Stored items
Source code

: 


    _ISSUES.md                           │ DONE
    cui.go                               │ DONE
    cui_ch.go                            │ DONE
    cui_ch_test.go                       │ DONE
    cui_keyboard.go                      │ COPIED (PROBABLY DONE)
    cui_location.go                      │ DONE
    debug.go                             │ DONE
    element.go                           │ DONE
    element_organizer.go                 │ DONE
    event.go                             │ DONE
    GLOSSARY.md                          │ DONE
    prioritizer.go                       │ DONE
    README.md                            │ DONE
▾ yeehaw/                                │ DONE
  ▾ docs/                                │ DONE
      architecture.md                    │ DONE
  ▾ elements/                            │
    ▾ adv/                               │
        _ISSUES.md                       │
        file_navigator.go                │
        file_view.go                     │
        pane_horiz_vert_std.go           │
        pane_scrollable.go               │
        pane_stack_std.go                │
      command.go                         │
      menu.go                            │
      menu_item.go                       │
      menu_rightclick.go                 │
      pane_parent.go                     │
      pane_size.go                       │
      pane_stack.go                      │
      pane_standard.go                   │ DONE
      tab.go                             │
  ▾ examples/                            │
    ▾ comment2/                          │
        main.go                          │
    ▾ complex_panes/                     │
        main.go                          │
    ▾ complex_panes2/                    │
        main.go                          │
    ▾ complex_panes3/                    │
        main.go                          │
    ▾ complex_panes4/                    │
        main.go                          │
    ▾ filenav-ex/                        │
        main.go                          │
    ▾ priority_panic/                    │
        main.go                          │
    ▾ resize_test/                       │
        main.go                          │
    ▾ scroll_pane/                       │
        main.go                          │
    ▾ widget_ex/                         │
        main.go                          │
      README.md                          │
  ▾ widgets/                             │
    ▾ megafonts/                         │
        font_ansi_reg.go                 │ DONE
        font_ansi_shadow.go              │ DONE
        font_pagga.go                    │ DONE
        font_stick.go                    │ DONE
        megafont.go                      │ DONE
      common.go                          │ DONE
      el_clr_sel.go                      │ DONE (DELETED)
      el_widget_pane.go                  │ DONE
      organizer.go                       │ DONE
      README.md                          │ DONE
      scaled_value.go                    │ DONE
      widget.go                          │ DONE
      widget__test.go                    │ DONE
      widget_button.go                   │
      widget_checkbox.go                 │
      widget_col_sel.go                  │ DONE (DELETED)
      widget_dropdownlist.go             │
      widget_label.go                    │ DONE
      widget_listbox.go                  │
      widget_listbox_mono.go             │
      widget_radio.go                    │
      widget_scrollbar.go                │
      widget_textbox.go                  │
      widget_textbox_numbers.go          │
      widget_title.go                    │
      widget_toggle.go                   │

> _Action item_: Take the records above and copy them out exactly.

> _Answer for this exercise_:
Source code

: 


    _ISSUES.md                           │ DONE
    cui.go                               │ DONE
    cui_ch.go                            │ DONE
    cui_ch_test.go                       │ DONE
    cui_keyboard.go                      │ COPIED (PROBABLY DONE)
    cui_location.go                      │ DONE
    debug.go                             │ DONE
    element.go                           │ DONE
    element_organizer.go                 │ DONE
    event.go                             │ DONE
    GLOSSARY.md                          │ DONE
    prioritizer.go                       │ DONE
    README.md                            │ DONE
▾ yeehaw/                                │ DONE
  ▾ docs/                                │ DONE
      architecture.md                    │ DONE
  ▾ elements/                            │
    ▾ adv/                               │
        _ISSUES.md                       │
        file_navigator.go                │
        file_view.go                     │
        pane_horiz_vert_std.go           │
        pane_scrollable.go               │
        pane_stack_std.go                │
      command.go                         │
      menu.go                            │
      menu_item.go                       │
      menu_rightclick.go                 │
      pane_parent.go                     │
      pane_size.go                       │
      pane_stack.go                      │
      pane_standard.go                   │ DONE
      tab.go                             │
  ▾ examples/                            │
    ▾ comment2/                          │
        main.go                          │
    ▾ complex_panes/                     │
        main.go                          │
    ▾ complex_panes2/                    │
        main.go                          │
    ▾ complex_panes3/                    │
        main.go                          │
    ▾ complex_panes4/                    │
        main.go                          │
    ▾ filenav-ex/                        │
        main.go                          │
    ▾ priority_panic/                    │
        main.go                          │
    ▾ resize_test/                       │
        main.go                          │
    ▾ scroll_pane/                       │
        main.go                          │
    ▾ widget_ex/                         │
        main.go                          │
      README.md                          │
  ▾ widgets/                             │
    ▾ megafonts/                         │
        font_ansi_reg.go                 │ DONE
        font_ansi_shadow.go              │ DONE
        font_pagga.go                    │ DONE
        font_stick.go                    │ DONE
        megafont.go                      │ DONE
      common.go                          │ DONE
      el_clr_sel.go                      │ DONE (DELETED)
      el_widget_pane.go                  │ DONE
      organizer.go                       │ DONE
      README.md                          │ DONE
      scaled_value.go                    │ DONE
      widget.go                          │ DONE
      widget__test.go                    │ DONE
      widget_button.go                   │
      widget_checkbox.go                 │
      widget_col_sel.go                  │ DONE (DELETED)
      widget_dropdownlist.go             │
      widget_label.go                    │ DONE
      widget_listbox.go                  │
      widget_listbox_mono.go             │
      widget_radio.go                    │
      widget_scrollbar.go                │
      widget_textbox.go                  │
      widget_textbox_numbers.go          │
      widget_title.go                    │
      widget_toggle.go                   │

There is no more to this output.